Transcribe each entry. Change nothing.

Data for this exercise:
- Opening Delimiter -

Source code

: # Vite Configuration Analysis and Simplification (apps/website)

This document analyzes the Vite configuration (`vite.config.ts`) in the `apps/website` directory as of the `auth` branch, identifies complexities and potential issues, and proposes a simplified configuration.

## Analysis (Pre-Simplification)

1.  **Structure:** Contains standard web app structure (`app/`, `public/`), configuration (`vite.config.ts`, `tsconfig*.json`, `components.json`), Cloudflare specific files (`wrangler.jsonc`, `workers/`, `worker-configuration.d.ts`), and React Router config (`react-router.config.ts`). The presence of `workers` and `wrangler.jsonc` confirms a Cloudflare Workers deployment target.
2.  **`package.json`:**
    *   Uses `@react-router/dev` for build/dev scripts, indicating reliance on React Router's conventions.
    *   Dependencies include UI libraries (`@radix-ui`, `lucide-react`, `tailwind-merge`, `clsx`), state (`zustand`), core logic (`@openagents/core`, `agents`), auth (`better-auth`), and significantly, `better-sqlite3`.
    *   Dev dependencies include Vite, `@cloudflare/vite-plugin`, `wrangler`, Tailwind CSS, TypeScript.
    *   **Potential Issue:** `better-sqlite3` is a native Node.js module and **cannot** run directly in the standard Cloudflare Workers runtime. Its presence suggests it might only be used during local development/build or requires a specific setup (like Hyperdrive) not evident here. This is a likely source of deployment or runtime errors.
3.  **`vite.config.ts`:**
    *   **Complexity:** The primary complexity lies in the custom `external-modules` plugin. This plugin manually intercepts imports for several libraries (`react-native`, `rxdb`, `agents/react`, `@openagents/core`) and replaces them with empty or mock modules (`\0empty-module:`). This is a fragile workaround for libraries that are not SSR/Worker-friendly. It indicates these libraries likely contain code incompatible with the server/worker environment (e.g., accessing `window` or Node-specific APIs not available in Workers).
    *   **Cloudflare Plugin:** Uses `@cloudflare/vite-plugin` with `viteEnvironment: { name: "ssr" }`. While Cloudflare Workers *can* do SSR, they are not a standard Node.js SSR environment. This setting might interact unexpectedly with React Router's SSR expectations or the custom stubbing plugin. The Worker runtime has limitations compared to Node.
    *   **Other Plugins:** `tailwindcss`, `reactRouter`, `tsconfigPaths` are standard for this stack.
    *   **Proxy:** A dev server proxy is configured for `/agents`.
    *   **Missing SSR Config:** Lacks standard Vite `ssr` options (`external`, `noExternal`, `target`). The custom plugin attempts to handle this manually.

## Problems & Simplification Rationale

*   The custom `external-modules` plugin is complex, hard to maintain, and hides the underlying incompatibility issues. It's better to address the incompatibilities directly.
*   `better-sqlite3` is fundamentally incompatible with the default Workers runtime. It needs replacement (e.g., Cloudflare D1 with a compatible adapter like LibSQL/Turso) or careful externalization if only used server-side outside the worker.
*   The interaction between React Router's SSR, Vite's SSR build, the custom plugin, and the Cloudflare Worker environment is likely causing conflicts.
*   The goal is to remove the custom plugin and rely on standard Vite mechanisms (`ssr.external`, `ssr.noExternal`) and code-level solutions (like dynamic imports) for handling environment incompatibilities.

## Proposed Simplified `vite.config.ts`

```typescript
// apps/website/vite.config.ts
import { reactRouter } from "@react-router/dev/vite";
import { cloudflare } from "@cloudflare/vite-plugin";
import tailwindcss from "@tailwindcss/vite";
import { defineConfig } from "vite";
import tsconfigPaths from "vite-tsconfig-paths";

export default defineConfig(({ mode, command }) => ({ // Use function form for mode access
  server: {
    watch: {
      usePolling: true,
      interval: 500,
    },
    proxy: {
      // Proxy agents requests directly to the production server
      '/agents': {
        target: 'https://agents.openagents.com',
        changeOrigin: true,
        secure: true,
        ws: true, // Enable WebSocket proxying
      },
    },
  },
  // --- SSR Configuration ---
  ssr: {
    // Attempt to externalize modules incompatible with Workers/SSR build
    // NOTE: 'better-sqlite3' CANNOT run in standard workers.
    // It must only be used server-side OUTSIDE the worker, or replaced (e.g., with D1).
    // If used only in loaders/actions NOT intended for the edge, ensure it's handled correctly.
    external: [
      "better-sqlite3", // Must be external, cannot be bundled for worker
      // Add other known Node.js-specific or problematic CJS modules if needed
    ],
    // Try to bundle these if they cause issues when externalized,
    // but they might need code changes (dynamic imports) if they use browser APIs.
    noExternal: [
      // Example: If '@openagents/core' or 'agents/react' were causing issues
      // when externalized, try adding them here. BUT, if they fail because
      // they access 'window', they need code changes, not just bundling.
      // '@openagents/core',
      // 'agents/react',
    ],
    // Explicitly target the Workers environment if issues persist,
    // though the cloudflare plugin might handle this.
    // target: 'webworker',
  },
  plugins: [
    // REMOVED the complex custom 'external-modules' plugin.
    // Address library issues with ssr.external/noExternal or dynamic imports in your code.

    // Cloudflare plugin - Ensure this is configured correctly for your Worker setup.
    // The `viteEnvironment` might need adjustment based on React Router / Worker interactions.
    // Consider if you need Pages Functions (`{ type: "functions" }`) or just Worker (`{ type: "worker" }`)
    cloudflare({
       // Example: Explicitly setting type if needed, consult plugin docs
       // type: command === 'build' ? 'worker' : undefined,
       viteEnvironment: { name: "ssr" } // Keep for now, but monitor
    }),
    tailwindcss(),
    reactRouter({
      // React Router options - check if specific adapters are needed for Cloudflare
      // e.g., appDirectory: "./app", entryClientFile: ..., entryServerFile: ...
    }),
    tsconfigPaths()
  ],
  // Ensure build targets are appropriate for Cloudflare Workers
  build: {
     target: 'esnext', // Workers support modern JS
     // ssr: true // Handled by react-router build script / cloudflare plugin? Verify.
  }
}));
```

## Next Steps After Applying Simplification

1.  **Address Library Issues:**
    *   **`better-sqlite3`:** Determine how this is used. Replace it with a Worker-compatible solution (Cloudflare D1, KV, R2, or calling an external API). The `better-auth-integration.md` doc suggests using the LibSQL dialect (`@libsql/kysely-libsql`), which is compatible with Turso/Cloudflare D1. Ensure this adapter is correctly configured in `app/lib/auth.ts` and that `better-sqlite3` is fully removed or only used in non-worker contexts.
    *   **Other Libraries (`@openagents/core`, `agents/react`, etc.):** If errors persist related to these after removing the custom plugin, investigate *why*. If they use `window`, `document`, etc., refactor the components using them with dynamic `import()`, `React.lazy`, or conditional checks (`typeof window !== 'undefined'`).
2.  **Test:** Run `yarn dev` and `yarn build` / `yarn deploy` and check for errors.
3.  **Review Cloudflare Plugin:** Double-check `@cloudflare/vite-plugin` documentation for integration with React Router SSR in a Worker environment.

- Closing Delimiter -

Response below:
Source code

: # Vite Configuration Analysis and Simplification (apps/website)

This document analyzes the Vite configuration (`vite.config.ts`) in the `apps/website` directory as of the `auth` branch, identifies complexities and potential issues, and proposes a simplified configuration.

## Analysis (Pre-Simplification)

1.  **Structure:** Contains standard web app structure (`app/`, `public/`), configuration (`vite.config.ts`, `tsconfig*.json`, `components.json`), Cloudflare specific files (`wrangler.jsonc`, `workers/`, `worker-configuration.d.ts`), and React Router config (`react-router.config.ts`). The presence of `workers` and `wrangler.jsonc` confirms a Cloudflare Workers deployment target.
2.  **`package.json`:**
    *   Uses `@react-router/dev` for build/dev scripts, indicating reliance on React Router's conventions.
    *   Dependencies include UI libraries (`@radix-ui`, `lucide-react`, `tailwind-merge`, `clsx`), state (`zustand`), core logic (`@openagents/core`, `agents`), auth (`better-auth`), and significantly, `better-sqlite3`.
    *   Dev dependencies include Vite, `@cloudflare/vite-plugin`, `wrangler`, Tailwind CSS, TypeScript.
    *   **Potential Issue:** `better-sqlite3` is a native Node.js module and **cannot** run directly in the standard Cloudflare Workers runtime. Its presence suggests it might only be used during local development/build or requires a specific setup (like Hyperdrive) not evident here. This is a likely source of deployment or runtime errors.
3.  **`vite.config.ts`:**
    *   **Complexity:** The primary complexity lies in the custom `external-modules` plugin. This plugin manually intercepts imports for several libraries (`react-native`, `rxdb`, `agents/react`, `@openagents/core`) and replaces them with empty or mock modules (`\0empty-module:`). This is a fragile workaround for libraries that are not SSR/Worker-friendly. It indicates these libraries likely contain code incompatible with the server/worker environment (e.g., accessing `window` or Node-specific APIs not available in Workers).
    *   **Cloudflare Plugin:** Uses `@cloudflare/vite-plugin` with `viteEnvironment: { name: "ssr" }`. While Cloudflare Workers *can* do SSR, they are not a standard Node.js SSR environment. This setting might interact unexpectedly with React Router's SSR expectations or the custom stubbing plugin. The Worker runtime has limitations compared to Node.
    *   **Other Plugins:** `tailwindcss`, `reactRouter`, `tsconfigPaths` are standard for this stack.
    *   **Proxy:** A dev server proxy is configured for `/agents`.
    *   **Missing SSR Config:** Lacks standard Vite `ssr` options (`external`, `noExternal`, `target`). The custom plugin attempts to handle this manually.

## Problems & Simplification Rationale

*   The custom `external-modules` plugin is complex, hard to maintain, and hides the underlying incompatibility issues. It's better to address the incompatibilities directly.
*   `better-sqlite3` is fundamentally incompatible with the default Workers runtime. It needs replacement (e.g., Cloudflare D1 with a compatible adapter like LibSQL/Turso) or careful externalization if only used server-side outside the worker.
*   The interaction between React Router's SSR, Vite's SSR build, the custom plugin, and the Cloudflare Worker environment is likely causing conflicts.
*   The goal is to remove the custom plugin and rely on standard Vite mechanisms (`ssr.external`, `ssr.noExternal`) and code-level solutions (like dynamic imports) for handling environment incompatibilities.

## Proposed Simplified `vite.config.ts`

```typescript
// apps/website/vite.config.ts
import { reactRouter } from "@react-router/dev/vite";
import { cloudflare } from "@cloudflare/vite-plugin";
import tailwindcss from "@tailwindcss/vite";
import { defineConfig } from "vite";
import tsconfigPaths from "vite-tsconfig-paths";

export default defineConfig(({ mode, command }) => ({ // Use function form for mode access
  server: {
    watch: {
      usePolling: true,
      interval: 500,
    },
    proxy: {
      // Proxy agents requests directly to the production server
      '/agents': {
        target: 'https://agents.openagents.com',
        changeOrigin: true,
        secure: true,
        ws: true, // Enable WebSocket proxying
      },
    },
  },
  // --- SSR Configuration ---
  ssr: {
    // Attempt to externalize modules incompatible with Workers/SSR build
    // NOTE: 'better-sqlite3' CANNOT run in standard workers.
    // It must only be used server-side OUTSIDE the worker, or replaced (e.g., with D1).
    // If used only in loaders/actions NOT intended for the edge, ensure it's handled correctly.
    external: [
      "better-sqlite3", // Must be external, cannot be bundled for worker
      // Add other known Node.js-specific or problematic CJS modules if needed
    ],
    // Try to bundle these if they cause issues when externalized,
    // but they might need code changes (dynamic imports) if they use browser APIs.
    noExternal: [
      // Example: If '@openagents/core' or 'agents/react' were causing issues
      // when externalized, try adding them here. BUT, if they fail because
      // they access 'window', they need code changes, not just bundling.
      // '@openagents/core',
      // 'agents/react',
    ],
    // Explicitly target the Workers environment if issues persist,
    // though the cloudflare plugin might handle this.
    // target: 'webworker',
  },
  plugins: [
    // REMOVED the complex custom 'external-modules' plugin.
    // Address library issues with ssr.external/noExternal or dynamic imports in your code.

    // Cloudflare plugin - Ensure this is configured correctly for your Worker setup.
    // The `viteEnvironment` might need adjustment based on React Router / Worker interactions.
    // Consider if you need Pages Functions (`{ type: "functions" }`) or just Worker (`{ type: "worker" }`)
    cloudflare({
       // Example: Explicitly setting type if needed, consult plugin docs
       // type: command === 'build' ? 'worker' : undefined,
       viteEnvironment: { name: "ssr" } // Keep for now, but monitor
    }),
    tailwindcss(),
    reactRouter({
      // React Router options - check if specific adapters are needed for Cloudflare
      // e.g., appDirectory: "./app", entryClientFile: ..., entryServerFile: ...
    }),
    tsconfigPaths()
  ],
  // Ensure build targets are appropriate for Cloudflare Workers
  build: {
     target: 'esnext', // Workers support modern JS
     // ssr: true // Handled by react-router build script / cloudflare plugin? Verify.
  }
}));
```

## Next Steps After Applying Simplification

1.  **Address Library Issues:**
    *   **`better-sqlite3`:** Determine how this is used. Replace it with a Worker-compatible solution (Cloudflare D1, KV, R2, or calling an external API). The `better-auth-integration.md` doc suggests using the LibSQL dialect (`@libsql/kysely-libsql`), which is compatible with Turso/Cloudflare D1. Ensure this adapter is correctly configured in `app/lib/auth.ts` and that `better-sqlite3` is fully removed or only used in non-worker contexts.
    *   **Other Libraries (`@openagents/core`, `agents/react`, etc.):** If errors persist related to these after removing the custom plugin, investigate *why*. If they use `window`, `document`, etc., refactor the components using them with dynamic `import()`, `React.lazy`, or conditional checks (`typeof window !== 'undefined'`).
2.  **Test:** Run `yarn dev` and `yarn build` / `yarn deploy` and check for errors.
3.  **Review Cloudflare Plugin:** Double-check `@cloudflare/vite-plugin` documentation for integration with React Router SSR in a Worker environment.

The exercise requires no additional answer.